Por lo pronto, sólo cabe citar a Cassandra Wilson en un documental reciente sobre la mafia norteamericana, cuando recalca, palabras más, palabras menos, de ese Chicago de los años 20 y 30: que el jazz nació y creció al amparo de Al Capone; fue él quien lo patrocinó y lo defendió; incluso, cuando cierta vez alguien hurtó el instrumento de Louis Armstrong, tan sagrado para cualquier músico, Capone lo hizo aparecer al otro día, en alguno de los speackeasy, donde por entonces se juntaban los negros y los blancos a beber alcohol ilegal, bajo el embrujo de esa música que es un símbolo, hoy, de Norteamérica y del ya desueto American Way of Life.
¿Carga hoy el jazz con ese lastre o con el suyo los escritores de esta generación? Corresponde a lectores y melómanos decidirlo.
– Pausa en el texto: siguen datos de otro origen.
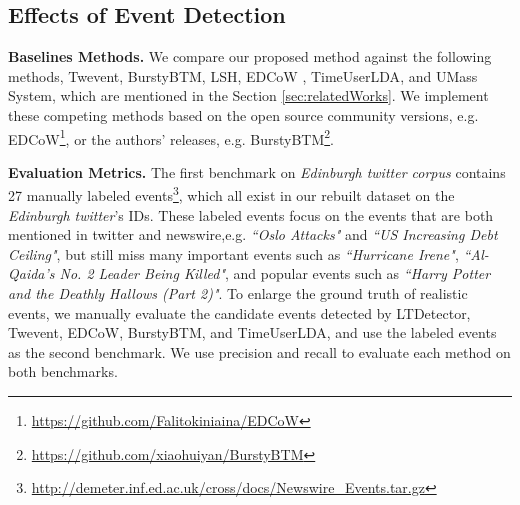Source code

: \documentclass{article}
\begin{document}

\subsection{Effects of Event Detection}
\textbf{Baselines Methods.} We compare our proposed method against the following methods, Twevent\cite{Twevent2012}, BurstyBTM\cite{Yan:2015wm}, LSH\cite{Petrovic:2010uj}, EDCoW \cite{Weng:2011wz}, TimeUserLDA\cite{Diao:2012wj}, and UMass System\cite{Allan:2000wu}, which are mentioned in the Section \ref{sec:relatedWorks}.
We implement these competing methods based on the open source community versions, e.g. EDCoW\footnote{\url{https://github.com/Falitokiniaina/EDCoW}}, or the authors' releases, e.g. BurstyBTM\footnote{\url{https://github.com/xiaohuiyan/BurstyBTM}}.

\textbf{Evaluation Metrics.} 
The first benchmark on \textit{Edinburgh twitter corpus} contains 27 manually labeled events\cite{petrovic2013can}\footnote{\url{http://demeter.inf.ed.ac.uk/cross/docs/Newswire_Events.tar.gz}}, which all exist in our rebuilt dataset on the \textit{Edinburgh twitter}'s IDs.
These labeled events focus on the events that are both mentioned in twitter and newswire,e.g. \textit{``Oslo Attacks"} and \textit{``US Increasing Debt Ceiling"}, but still miss many important events such as \textit{``Hurricane Irene"}, \textit{``Al-Qaida's No. 2 Leader Being Killed"}, and popular events such as \textit{``Harry Potter and the Deathly Hallows (Part 2)"}.
To enlarge the ground truth of realistic events, we manually evaluate the candidate events detected by LTDetector, Twevent, EDCoW, BurstyBTM, and TimeUserLDA, and  use the labeled events as the second benchmark.
We use precision and recall to evaluate each method on both benchmarks.
\end{document}
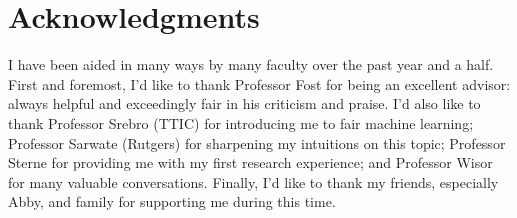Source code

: 

\begingroup
\let\clearpage\relax
\let\cleardoublepage\relax
\let\cleardoublepage\relax
\chapter*{Acknowledgments}
I have been aided in many ways by many faculty over the past year and a half. First and foremost, I'd like to thank Professor Fost for being an excellent advisor: always helpful and exceedingly fair in his criticism and praise. I'd also like to thank Professor Srebro (TTIC) for introducing me to fair machine learning; Professor Sarwate (Rutgers) for sharpening my intuitions on this topic; Professor Sterne for providing me with my first research experience; and Professor Wisor for many valuable conversations. Finally, I'd like to thank my friends, especially Abby, and family for supporting me during this time.

\endgroup
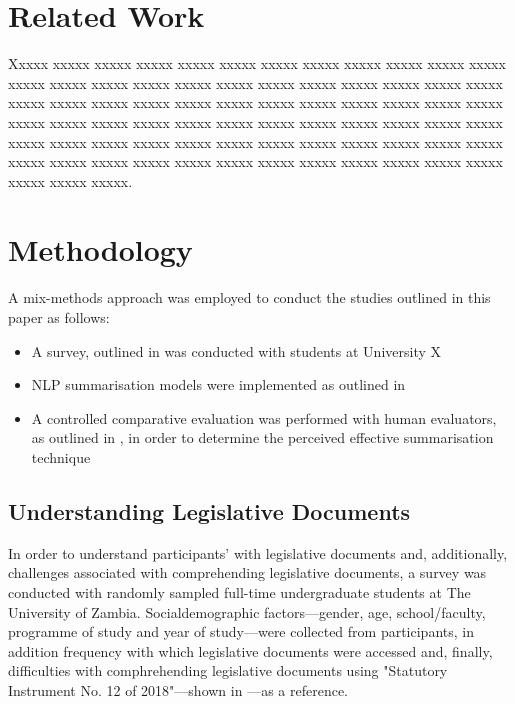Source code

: \documentclass[conference]{IEEEtran}
\begin{document}
\section{Related Work}
\label{sec:related_work}
Xxxxx xxxxx xxxxx  xxxxx  xxxxx  xxxxx  xxxxx  xxxxx  xxxxx  xxxxx  xxxxx  xxxxx  xxxxx  xxxxx  xxxxx  xxxxx  xxxxx  xxxxx  xxxxx  xxxxx  xxxxx  xxxxx  xxxxx  xxxxx  xxxxx  xxxxx  xxxxx  xxxxx  xxxxx  xxxxx  xxxxx  xxxxx  xxxxx  xxxxx  xxxxx  xxxxx  xxxxx  xxxxx  xxxxx  xxxxx  xxxxx  xxxxx  xxxxx  xxxxx  xxxxx  xxxxx  xxxxx  xxxxx  xxxxx  xxxxx  xxxxx  xxxxx  xxxxx  xxxxx  xxxxx  xxxxx  xxxxx  xxxxx  xxxxx  xxxxx  xxxxx  xxxxx  xxxxx  xxxxx  xxxxx  xxxxx  xxxxx  xxxxx  xxxxx  xxxxx  xxxxx  xxxxx  xxxxx  xxxxx  xxxxx.

\section{Methodology}
\label{sec:methodology}
A mix-methods approach was employed to conduct the studies outlined in this paper as follows:
\begin{itemize}
    \item A survey, outlined in  was conducted with students at University X
    \item NLP summarisation models were implemented as outlined in 
    \item A controlled comparative evaluation was performed with human evaluators, as outlined in , in order to determine the perceived effective summarisation technique
\end{itemize}

\subsection{Understanding Legislative Documents}
\label{sec:methodology:understanding_legislation_documents}
In order to understand participants' with legislative documents and, additionally, challenges associated with comprehending legislative documents, a survey was conducted with randomly sampled full-time undergraduate students at The University of Zambia. Socialdemographic factors---gender, age, school/faculty, programme of study and year of study---were collected from participants, in addition frequency with which legislative documents were accessed and, finally, difficulties with comphrehending legislative documents using "Statutory Instrument No. 12 of 2018"---shown in ---as a reference.
\end{document}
Mientras tanto, Alvarado y su libro cargan con el suyo, como en Carlos, el parricida de Raúl Gómez Jattin: Camina como arrastrando su sombra / no mira a nadie ni nadie lo mira / hay un vacío a su alrededor como un hacha levantada / Fue a visitar a los viejos amigos / y estos le cerraron las puertas en la cara / y así todo el mundo / Hay un cerco de púas en torno de Carlos / el parricida.